• Description of the task:
Repeat every record exactly as written, but leave out the pictures.

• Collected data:
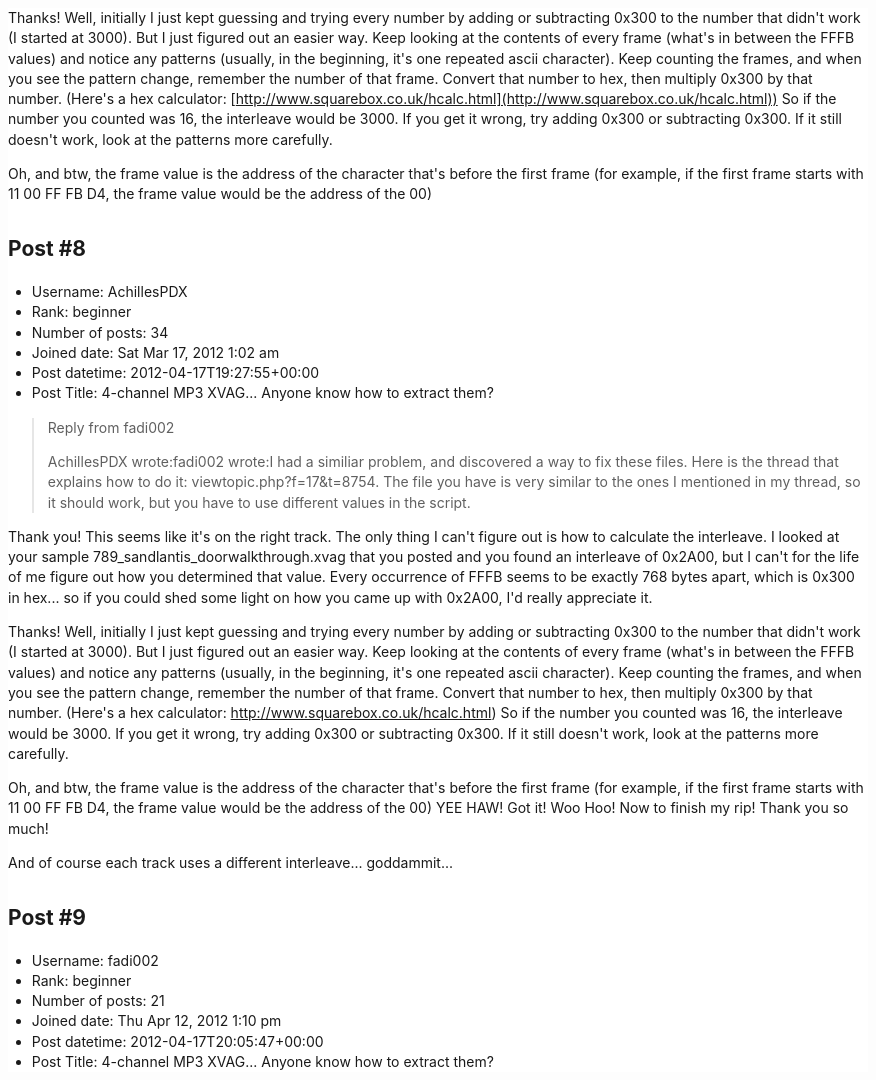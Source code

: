 Thanks!
Well, initially I just kept guessing and trying every number by adding or subtracting 0x300 to the number that didn't work (I started at 3000). But I just figured out an easier way. Keep looking at the contents of every frame (what's in between the FFFB values) and notice any patterns (usually, in the beginning, it's one repeated ascii character). Keep counting the frames, and when you see the pattern change, remember the number of that frame. Convert that number to hex, then multiply 0x300 by that number. (Here's a hex calculator: [http://www.squarebox.co.uk/hcalc.html](http://www.squarebox.co.uk/hcalc.html)) So if the number you counted was 16, the interleave would be 3000. If you get it wrong, try adding 0x300 or subtracting 0x300. If it still doesn't work, look at the patterns more carefully.

Oh, and btw, the frame value is the address of the character that's before the first frame (for example, if the first frame starts with 11 00 FF FB D4, the frame value would be the address of the 00)
## Post #8
- Username: AchillesPDX
- Rank: beginner
- Number of posts: 34
- Joined date: Sat Mar 17, 2012 1:02 am
- Post datetime: 2012-04-17T19:27:55+00:00
- Post Title: 4-channel MP3 XVAG... Anyone know how to extract them?

> Reply from fadi002
>
> AchillesPDX wrote:fadi002 wrote:I had a similiar problem, and discovered a way to fix these files. Here is the thread that explains how to do it: viewtopic.php?f=17&t=8754. The file you have is very similar to the ones I mentioned in my thread, so it should work, but you have to use different values in the script.

Thank you! This seems like it's on the right track. The only thing I can't figure out is how to calculate the interleave. I looked at your sample 789_sandlantis_doorwalkthrough.xvag that you posted and you found an interleave of 0x2A00, but I can't for the life of me figure out how you determined that value. Every occurrence of FFFB seems to be exactly 768 bytes apart, which is 0x300 in hex... so if you could shed some light on how you came up with 0x2A00, I'd really appreciate it.

Thanks!
Well, initially I just kept guessing and trying every number by adding or subtracting 0x300 to the number that didn't work (I started at 3000). But I just figured out an easier way. Keep looking at the contents of every frame (what's in between the FFFB values) and notice any patterns (usually, in the beginning, it's one repeated ascii character). Keep counting the frames, and when you see the pattern change, remember the number of that frame. Convert that number to hex, then multiply 0x300 by that number. (Here's a hex calculator: http://www.squarebox.co.uk/hcalc.html) So if the number you counted was 16, the interleave would be 3000. If you get it wrong, try adding 0x300 or subtracting 0x300. If it still doesn't work, look at the patterns more carefully.

Oh, and btw, the frame value is the address of the character that's before the first frame (for example, if the first frame starts with 11 00 FF FB D4, the frame value would be the address of the 00)
YEE HAW! Got it! Woo Hoo! Now to finish my rip! Thank you so much!

And of course each track uses a different interleave... goddammit...
## Post #9
- Username: fadi002
- Rank: beginner
- Number of posts: 21
- Joined date: Thu Apr 12, 2012 1:10 pm
- Post datetime: 2012-04-17T20:05:47+00:00
- Post Title: 4-channel MP3 XVAG... Anyone know how to extract them?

• Solution to this exercise:
Source code

: Thanks!
Well, initially I just kept guessing and trying every number by adding or subtracting 0x300 to the number that didn't work (I started at 3000). But I just figured out an easier way. Keep looking at the contents of every frame (what's in between the FFFB values) and notice any patterns (usually, in the beginning, it's one repeated ascii character). Keep counting the frames, and when you see the pattern change, remember the number of that frame. Convert that number to hex, then multiply 0x300 by that number. (Here's a hex calculator: [http://www.squarebox.co.uk/hcalc.html](http://www.squarebox.co.uk/hcalc.html)) So if the number you counted was 16, the interleave would be 3000. If you get it wrong, try adding 0x300 or subtracting 0x300. If it still doesn't work, look at the patterns more carefully.

Oh, and btw, the frame value is the address of the character that's before the first frame (for example, if the first frame starts with 11 00 FF FB D4, the frame value would be the address of the 00)
## Post #8
- Username: AchillesPDX
- Rank: beginner
- Number of posts: 34
- Joined date: Sat Mar 17, 2012 1:02 am
- Post datetime: 2012-04-17T19:27:55+00:00
- Post Title: 4-channel MP3 XVAG... Anyone know how to extract them?

> Reply from fadi002
>
> AchillesPDX wrote:fadi002 wrote:I had a similiar problem, and discovered a way to fix these files. Here is the thread that explains how to do it: viewtopic.php?f=17&t=8754. The file you have is very similar to the ones I mentioned in my thread, so it should work, but you have to use different values in the script.

Thank you! This seems like it's on the right track. The only thing I can't figure out is how to calculate the interleave. I looked at your sample 789_sandlantis_doorwalkthrough.xvag that you posted and you found an interleave of 0x2A00, but I can't for the life of me figure out how you determined that value. Every occurrence of FFFB seems to be exactly 768 bytes apart, which is 0x300 in hex... so if you could shed some light on how you came up with 0x2A00, I'd really appreciate it.

Thanks!
Well, initially I just kept guessing and trying every number by adding or subtracting 0x300 to the number that didn't work (I started at 3000). But I just figured out an easier way. Keep looking at the contents of every frame (what's in between the FFFB values) and notice any patterns (usually, in the beginning, it's one repeated ascii character). Keep counting the frames, and when you see the pattern change, remember the number of that frame. Convert that number to hex, then multiply 0x300 by that number. (Here's a hex calculator: http://www.squarebox.co.uk/hcalc.html) So if the number you counted was 16, the interleave would be 3000. If you get it wrong, try adding 0x300 or subtracting 0x300. If it still doesn't work, look at the patterns more carefully.

Oh, and btw, the frame value is the address of the character that's before the first frame (for example, if the first frame starts with 11 00 FF FB D4, the frame value would be the address of the 00)
YEE HAW! Got it! Woo Hoo! Now to finish my rip! Thank you so much!

And of course each track uses a different interleave... goddammit...
## Post #9
- Username: fadi002
- Rank: beginner
- Number of posts: 21
- Joined date: Thu Apr 12, 2012 1:10 pm
- Post datetime: 2012-04-17T20:05:47+00:00
- Post Title: 4-channel MP3 XVAG... Anyone know how to extract them?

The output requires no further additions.